▶ **PROBLEM**: Reproduce every record below exactly as it appears.

▶ **Excerpts from a dataset**:
BEGIN
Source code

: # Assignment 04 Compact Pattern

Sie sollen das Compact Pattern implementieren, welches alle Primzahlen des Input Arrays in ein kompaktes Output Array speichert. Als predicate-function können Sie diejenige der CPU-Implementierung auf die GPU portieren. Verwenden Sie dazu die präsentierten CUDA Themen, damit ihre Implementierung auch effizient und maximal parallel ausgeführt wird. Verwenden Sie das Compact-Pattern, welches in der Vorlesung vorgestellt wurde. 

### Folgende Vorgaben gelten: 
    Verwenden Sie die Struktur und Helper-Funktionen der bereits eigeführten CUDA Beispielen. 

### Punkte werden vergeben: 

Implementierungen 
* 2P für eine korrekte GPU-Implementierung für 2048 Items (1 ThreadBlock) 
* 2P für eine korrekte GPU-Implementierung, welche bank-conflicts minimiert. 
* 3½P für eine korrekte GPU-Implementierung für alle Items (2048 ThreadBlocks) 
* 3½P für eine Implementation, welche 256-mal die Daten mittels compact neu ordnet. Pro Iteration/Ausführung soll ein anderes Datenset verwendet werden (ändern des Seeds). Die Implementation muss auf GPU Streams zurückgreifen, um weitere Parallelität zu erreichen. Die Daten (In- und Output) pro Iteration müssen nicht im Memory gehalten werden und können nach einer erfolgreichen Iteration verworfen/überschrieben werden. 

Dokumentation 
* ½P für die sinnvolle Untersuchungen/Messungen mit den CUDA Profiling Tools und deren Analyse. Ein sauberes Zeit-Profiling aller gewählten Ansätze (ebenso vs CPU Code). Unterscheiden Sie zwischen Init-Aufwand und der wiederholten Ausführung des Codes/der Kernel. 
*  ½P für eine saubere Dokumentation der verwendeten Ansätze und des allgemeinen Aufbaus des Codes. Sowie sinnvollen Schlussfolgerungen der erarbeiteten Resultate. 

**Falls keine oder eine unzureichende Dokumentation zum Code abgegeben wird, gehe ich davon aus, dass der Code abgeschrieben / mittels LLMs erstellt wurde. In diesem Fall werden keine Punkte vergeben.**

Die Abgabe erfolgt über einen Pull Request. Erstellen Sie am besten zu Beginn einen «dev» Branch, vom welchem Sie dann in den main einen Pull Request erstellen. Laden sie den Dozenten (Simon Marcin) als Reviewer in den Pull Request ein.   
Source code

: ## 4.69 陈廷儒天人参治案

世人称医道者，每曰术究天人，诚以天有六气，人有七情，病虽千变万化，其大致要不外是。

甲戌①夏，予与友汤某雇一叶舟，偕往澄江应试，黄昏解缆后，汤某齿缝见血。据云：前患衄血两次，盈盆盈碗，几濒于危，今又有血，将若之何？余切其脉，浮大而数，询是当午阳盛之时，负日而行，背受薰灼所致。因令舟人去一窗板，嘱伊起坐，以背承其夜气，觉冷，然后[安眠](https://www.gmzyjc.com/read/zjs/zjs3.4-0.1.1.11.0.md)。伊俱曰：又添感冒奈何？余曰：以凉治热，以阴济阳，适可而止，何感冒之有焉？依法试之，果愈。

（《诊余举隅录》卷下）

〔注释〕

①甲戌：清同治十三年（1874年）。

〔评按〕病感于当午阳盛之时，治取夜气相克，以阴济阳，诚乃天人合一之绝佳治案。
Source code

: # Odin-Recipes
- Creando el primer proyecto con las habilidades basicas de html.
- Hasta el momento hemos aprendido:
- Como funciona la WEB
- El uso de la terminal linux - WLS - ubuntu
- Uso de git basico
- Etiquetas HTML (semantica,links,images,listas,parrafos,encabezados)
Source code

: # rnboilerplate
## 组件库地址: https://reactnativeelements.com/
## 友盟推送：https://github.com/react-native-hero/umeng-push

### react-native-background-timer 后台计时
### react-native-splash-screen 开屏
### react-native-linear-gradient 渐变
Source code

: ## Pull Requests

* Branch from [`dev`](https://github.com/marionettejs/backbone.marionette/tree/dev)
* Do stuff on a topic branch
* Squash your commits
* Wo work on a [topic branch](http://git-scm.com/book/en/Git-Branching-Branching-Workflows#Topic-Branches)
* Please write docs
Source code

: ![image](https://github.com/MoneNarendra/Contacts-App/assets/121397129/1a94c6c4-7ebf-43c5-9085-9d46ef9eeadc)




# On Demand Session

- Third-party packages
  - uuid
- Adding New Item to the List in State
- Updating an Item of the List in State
END
▶ **REPLY**:
Source code

: # Assignment 04 Compact Pattern

Sie sollen das Compact Pattern implementieren, welches alle Primzahlen des Input Arrays in ein kompaktes Output Array speichert. Als predicate-function können Sie diejenige der CPU-Implementierung auf die GPU portieren. Verwenden Sie dazu die präsentierten CUDA Themen, damit ihre Implementierung auch effizient und maximal parallel ausgeführt wird. Verwenden Sie das Compact-Pattern, welches in der Vorlesung vorgestellt wurde. 

### Folgende Vorgaben gelten: 
    Verwenden Sie die Struktur und Helper-Funktionen der bereits eigeführten CUDA Beispielen. 

### Punkte werden vergeben: 

Implementierungen 
* 2P für eine korrekte GPU-Implementierung für 2048 Items (1 ThreadBlock) 
* 2P für eine korrekte GPU-Implementierung, welche bank-conflicts minimiert. 
* 3½P für eine korrekte GPU-Implementierung für alle Items (2048 ThreadBlocks) 
* 3½P für eine Implementation, welche 256-mal die Daten mittels compact neu ordnet. Pro Iteration/Ausführung soll ein anderes Datenset verwendet werden (ändern des Seeds). Die Implementation muss auf GPU Streams zurückgreifen, um weitere Parallelität zu erreichen. Die Daten (In- und Output) pro Iteration müssen nicht im Memory gehalten werden und können nach einer erfolgreichen Iteration verworfen/überschrieben werden. 

Dokumentation 
* ½P für die sinnvolle Untersuchungen/Messungen mit den CUDA Profiling Tools und deren Analyse. Ein sauberes Zeit-Profiling aller gewählten Ansätze (ebenso vs CPU Code). Unterscheiden Sie zwischen Init-Aufwand und der wiederholten Ausführung des Codes/der Kernel. 
*  ½P für eine saubere Dokumentation der verwendeten Ansätze und des allgemeinen Aufbaus des Codes. Sowie sinnvollen Schlussfolgerungen der erarbeiteten Resultate. 

**Falls keine oder eine unzureichende Dokumentation zum Code abgegeben wird, gehe ich davon aus, dass der Code abgeschrieben / mittels LLMs erstellt wurde. In diesem Fall werden keine Punkte vergeben.**

Die Abgabe erfolgt über einen Pull Request. Erstellen Sie am besten zu Beginn einen «dev» Branch, vom welchem Sie dann in den main einen Pull Request erstellen. Laden sie den Dozenten (Simon Marcin) als Reviewer in den Pull Request ein.   
Source code

: ## 4.69 陈廷儒天人参治案

世人称医道者，每曰术究天人，诚以天有六气，人有七情，病虽千变万化，其大致要不外是。

甲戌①夏，予与友汤某雇一叶舟，偕往澄江应试，黄昏解缆后，汤某齿缝见血。据云：前患衄血两次，盈盆盈碗，几濒于危，今又有血，将若之何？余切其脉，浮大而数，询是当午阳盛之时，负日而行，背受薰灼所致。因令舟人去一窗板，嘱伊起坐，以背承其夜气，觉冷，然后[安眠](https://www.gmzyjc.com/read/zjs/zjs3.4-0.1.1.11.0.md)。伊俱曰：又添感冒奈何？余曰：以凉治热，以阴济阳，适可而止，何感冒之有焉？依法试之，果愈。

（《诊余举隅录》卷下）

〔注释〕

①甲戌：清同治十三年（1874年）。

〔评按〕病感于当午阳盛之时，治取夜气相克，以阴济阳，诚乃天人合一之绝佳治案。
Source code

: # Odin-Recipes
- Creando el primer proyecto con las habilidades basicas de html.
- Hasta el momento hemos aprendido:
- Como funciona la WEB
- El uso de la terminal linux - WLS - ubuntu
- Uso de git basico
- Etiquetas HTML (semantica,links,images,listas,parrafos,encabezados)
Source code

: # rnboilerplate
## 组件库地址: https://reactnativeelements.com/
## 友盟推送：https://github.com/react-native-hero/umeng-push

### react-native-background-timer 后台计时
### react-native-splash-screen 开屏
### react-native-linear-gradient 渐变
Source code

: ## Pull Requests

* Branch from [`dev`](https://github.com/marionettejs/backbone.marionette/tree/dev)
* Do stuff on a topic branch
* Squash your commits
* Wo work on a [topic branch](http://git-scm.com/book/en/Git-Branching-Branching-Workflows#Topic-Branches)
* Please write docs
Source code

: ![image](https://github.com/MoneNarendra/Contacts-App/assets/121397129/1a94c6c4-7ebf-43c5-9085-9d46ef9eeadc)




# On Demand Session

- Third-party packages
  - uuid
- Adding New Item to the List in State
- Updating an Item of the List in State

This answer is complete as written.